THE PROBLEM:
In the listing below, pick out lines with "return".

DATA SUPPLIED:
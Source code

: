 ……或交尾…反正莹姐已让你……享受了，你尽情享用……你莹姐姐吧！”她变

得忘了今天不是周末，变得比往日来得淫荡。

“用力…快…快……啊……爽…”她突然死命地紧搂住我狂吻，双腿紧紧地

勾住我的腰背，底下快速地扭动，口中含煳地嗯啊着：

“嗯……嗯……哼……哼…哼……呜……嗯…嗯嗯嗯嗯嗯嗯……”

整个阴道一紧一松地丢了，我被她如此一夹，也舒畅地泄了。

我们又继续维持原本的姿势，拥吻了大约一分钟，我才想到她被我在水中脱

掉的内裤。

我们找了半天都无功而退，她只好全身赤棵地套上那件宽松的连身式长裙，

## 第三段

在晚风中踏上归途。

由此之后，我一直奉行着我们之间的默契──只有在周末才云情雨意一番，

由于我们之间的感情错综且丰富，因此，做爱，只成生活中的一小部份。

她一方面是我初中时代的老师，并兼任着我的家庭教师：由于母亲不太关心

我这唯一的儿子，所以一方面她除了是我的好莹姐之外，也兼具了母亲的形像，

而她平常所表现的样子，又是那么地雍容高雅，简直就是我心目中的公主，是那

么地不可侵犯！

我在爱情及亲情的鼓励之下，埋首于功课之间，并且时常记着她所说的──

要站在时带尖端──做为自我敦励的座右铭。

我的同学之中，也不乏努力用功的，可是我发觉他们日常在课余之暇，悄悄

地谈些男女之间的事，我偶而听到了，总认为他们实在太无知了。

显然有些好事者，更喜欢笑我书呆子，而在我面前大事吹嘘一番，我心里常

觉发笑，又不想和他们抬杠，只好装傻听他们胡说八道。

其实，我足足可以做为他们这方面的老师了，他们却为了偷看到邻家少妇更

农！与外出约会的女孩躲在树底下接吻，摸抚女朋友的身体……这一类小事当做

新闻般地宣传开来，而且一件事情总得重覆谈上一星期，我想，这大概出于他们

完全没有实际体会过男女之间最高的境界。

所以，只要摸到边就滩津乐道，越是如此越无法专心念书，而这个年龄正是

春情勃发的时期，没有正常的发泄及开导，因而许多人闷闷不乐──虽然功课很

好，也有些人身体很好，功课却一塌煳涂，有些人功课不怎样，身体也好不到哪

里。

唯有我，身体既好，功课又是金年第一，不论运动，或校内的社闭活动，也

--

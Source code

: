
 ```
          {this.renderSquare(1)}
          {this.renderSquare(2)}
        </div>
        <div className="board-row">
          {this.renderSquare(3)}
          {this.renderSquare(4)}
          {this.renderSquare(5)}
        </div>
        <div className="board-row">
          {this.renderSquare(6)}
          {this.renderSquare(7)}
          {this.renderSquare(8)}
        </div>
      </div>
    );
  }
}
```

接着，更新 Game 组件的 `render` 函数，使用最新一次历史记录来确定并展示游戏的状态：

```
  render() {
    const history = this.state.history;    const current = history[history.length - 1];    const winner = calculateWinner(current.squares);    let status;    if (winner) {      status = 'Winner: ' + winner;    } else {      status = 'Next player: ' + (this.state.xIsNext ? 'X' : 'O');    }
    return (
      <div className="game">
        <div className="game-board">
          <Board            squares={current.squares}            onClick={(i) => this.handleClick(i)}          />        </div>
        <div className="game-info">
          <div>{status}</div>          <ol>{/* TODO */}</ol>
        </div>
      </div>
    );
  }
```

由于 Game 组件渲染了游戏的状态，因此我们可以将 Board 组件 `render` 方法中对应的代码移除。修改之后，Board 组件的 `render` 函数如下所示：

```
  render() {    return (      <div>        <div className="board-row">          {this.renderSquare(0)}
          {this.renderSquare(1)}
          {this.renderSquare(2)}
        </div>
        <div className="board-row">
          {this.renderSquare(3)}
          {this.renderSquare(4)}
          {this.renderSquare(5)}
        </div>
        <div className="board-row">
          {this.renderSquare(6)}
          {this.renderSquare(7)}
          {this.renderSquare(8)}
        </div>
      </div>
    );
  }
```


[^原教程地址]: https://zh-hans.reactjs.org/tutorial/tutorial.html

TASK RESPONSE:
    return (
  render() {    return (      <div>        <div className="board-row">          {this.renderSquare(0)}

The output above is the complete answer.